● Activity: For the listing below, give the number of lines that contain the word "flow" and no other text.

BEGIN

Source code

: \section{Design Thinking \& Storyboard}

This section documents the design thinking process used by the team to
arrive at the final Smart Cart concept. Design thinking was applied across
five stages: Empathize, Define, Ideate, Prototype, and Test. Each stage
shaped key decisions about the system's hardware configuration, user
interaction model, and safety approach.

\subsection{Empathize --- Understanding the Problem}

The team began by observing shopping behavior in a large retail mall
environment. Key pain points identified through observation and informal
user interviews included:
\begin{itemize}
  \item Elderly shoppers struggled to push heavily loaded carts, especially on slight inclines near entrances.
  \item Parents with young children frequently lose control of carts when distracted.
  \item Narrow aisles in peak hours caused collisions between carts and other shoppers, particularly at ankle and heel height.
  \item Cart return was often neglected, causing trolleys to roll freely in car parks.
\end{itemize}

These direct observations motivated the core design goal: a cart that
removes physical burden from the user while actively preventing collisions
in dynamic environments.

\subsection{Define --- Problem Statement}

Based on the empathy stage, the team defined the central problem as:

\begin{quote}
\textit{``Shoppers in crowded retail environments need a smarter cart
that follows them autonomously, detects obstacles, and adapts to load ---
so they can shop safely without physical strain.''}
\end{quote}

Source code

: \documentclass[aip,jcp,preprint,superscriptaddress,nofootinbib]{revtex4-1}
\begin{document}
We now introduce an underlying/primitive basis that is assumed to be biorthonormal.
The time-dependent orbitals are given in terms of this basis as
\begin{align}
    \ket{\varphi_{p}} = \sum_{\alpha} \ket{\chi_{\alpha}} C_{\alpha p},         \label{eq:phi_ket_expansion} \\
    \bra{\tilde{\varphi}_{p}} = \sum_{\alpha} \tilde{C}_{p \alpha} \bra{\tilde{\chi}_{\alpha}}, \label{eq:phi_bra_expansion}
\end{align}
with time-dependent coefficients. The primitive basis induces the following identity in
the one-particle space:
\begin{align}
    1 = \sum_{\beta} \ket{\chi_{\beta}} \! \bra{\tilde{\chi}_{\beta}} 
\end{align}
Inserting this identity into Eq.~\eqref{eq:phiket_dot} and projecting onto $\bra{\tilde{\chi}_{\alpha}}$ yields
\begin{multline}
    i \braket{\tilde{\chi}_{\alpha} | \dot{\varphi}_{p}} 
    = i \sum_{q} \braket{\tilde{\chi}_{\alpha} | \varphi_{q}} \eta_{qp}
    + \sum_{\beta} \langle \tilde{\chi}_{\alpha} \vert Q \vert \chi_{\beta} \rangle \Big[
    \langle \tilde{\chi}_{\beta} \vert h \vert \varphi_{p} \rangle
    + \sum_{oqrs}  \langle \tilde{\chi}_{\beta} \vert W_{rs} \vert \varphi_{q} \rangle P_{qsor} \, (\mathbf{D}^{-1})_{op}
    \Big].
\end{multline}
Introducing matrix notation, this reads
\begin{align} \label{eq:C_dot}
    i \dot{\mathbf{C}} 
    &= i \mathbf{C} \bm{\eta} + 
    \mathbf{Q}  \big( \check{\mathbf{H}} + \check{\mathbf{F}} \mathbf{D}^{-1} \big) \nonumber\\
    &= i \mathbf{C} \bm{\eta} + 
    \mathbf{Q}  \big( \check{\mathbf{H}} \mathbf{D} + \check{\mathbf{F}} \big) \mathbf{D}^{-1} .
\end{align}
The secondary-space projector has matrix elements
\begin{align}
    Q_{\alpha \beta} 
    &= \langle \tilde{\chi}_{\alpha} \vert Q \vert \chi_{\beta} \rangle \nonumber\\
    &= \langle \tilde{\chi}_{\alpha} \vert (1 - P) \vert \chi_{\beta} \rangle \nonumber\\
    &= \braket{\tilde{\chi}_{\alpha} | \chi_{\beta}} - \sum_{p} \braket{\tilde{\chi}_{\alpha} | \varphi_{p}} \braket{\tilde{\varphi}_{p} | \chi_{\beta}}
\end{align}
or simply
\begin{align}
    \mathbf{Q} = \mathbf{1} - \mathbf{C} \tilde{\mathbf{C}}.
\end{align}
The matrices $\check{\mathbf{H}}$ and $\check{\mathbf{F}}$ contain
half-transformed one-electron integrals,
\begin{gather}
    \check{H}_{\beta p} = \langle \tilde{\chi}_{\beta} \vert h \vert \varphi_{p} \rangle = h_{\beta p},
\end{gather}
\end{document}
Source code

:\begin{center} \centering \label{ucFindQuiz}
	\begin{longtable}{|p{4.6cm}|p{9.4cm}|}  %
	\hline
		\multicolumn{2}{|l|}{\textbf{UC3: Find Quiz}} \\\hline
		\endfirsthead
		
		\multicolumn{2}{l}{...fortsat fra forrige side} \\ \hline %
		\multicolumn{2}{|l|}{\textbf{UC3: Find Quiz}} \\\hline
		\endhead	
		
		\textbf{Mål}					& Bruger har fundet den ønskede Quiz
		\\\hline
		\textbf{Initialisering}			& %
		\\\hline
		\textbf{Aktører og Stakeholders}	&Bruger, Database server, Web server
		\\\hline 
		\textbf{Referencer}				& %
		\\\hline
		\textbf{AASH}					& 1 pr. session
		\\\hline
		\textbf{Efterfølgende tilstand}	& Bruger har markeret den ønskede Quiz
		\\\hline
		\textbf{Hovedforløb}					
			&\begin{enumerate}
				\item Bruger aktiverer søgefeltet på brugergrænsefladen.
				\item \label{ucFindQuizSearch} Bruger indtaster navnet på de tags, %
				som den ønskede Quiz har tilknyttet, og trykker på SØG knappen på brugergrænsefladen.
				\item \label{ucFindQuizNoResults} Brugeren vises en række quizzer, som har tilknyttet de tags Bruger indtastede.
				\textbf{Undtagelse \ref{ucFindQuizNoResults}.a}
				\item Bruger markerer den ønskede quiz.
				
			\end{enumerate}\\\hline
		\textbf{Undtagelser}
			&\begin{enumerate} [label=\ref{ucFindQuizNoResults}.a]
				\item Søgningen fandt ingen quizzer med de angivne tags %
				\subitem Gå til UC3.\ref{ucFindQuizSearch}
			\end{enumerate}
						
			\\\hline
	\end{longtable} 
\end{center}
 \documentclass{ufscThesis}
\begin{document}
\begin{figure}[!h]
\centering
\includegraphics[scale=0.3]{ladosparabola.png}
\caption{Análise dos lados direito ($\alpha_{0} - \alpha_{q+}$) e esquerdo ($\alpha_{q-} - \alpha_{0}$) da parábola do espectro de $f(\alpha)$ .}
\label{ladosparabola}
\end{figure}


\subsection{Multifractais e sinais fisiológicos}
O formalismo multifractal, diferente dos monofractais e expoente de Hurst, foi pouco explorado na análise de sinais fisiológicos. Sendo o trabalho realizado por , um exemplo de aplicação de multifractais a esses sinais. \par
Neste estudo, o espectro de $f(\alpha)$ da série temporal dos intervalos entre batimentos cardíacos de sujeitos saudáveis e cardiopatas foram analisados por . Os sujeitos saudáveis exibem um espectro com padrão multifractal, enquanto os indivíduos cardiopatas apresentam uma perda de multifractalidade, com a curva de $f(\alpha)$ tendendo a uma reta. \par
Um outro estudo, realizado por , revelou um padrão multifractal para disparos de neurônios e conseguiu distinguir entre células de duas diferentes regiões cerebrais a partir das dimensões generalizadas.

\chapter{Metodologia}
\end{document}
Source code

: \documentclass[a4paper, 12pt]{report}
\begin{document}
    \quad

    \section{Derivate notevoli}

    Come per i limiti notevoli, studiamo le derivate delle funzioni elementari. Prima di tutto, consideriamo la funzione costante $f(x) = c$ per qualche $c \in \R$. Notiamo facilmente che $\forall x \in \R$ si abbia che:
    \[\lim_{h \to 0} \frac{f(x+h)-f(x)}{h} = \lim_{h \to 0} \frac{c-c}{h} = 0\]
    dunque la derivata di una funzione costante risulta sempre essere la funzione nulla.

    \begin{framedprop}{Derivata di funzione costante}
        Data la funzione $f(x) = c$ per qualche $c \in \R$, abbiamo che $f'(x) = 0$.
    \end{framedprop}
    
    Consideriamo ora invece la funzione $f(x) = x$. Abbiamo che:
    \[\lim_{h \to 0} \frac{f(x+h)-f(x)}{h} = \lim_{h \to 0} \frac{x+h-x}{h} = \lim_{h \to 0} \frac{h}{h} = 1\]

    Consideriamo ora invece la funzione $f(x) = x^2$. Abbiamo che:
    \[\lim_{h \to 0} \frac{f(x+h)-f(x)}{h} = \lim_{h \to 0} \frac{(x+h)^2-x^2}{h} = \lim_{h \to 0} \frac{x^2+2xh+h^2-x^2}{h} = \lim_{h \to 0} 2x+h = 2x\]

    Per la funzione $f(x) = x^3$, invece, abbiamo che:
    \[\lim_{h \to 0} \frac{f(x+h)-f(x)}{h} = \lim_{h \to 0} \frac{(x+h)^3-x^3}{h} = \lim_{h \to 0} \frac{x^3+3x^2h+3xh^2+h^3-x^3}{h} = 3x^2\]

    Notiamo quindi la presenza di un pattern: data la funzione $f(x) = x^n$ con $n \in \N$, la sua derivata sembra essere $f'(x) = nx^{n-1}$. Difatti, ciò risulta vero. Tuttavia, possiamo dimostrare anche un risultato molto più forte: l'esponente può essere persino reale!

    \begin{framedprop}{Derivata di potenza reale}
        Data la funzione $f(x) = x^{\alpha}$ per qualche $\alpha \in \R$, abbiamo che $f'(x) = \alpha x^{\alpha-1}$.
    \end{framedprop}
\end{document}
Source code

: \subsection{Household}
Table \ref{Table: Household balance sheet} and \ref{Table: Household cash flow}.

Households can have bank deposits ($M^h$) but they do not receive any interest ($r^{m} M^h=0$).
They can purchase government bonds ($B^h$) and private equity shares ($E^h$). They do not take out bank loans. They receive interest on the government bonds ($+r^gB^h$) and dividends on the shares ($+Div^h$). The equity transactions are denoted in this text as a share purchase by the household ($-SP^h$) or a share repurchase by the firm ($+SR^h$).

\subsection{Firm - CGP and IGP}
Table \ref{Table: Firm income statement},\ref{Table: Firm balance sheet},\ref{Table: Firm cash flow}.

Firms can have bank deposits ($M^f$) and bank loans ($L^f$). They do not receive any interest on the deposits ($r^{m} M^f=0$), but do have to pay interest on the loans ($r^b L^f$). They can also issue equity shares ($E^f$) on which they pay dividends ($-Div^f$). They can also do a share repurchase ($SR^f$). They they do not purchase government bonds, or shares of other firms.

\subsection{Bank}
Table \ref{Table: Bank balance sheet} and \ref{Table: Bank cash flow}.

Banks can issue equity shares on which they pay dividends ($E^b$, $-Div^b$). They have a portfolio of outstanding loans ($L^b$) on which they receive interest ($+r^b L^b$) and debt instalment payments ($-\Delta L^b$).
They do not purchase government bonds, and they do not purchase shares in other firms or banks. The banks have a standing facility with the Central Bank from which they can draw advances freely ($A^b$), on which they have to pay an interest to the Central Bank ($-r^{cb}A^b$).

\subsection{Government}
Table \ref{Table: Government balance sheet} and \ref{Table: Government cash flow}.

END

● Result: 4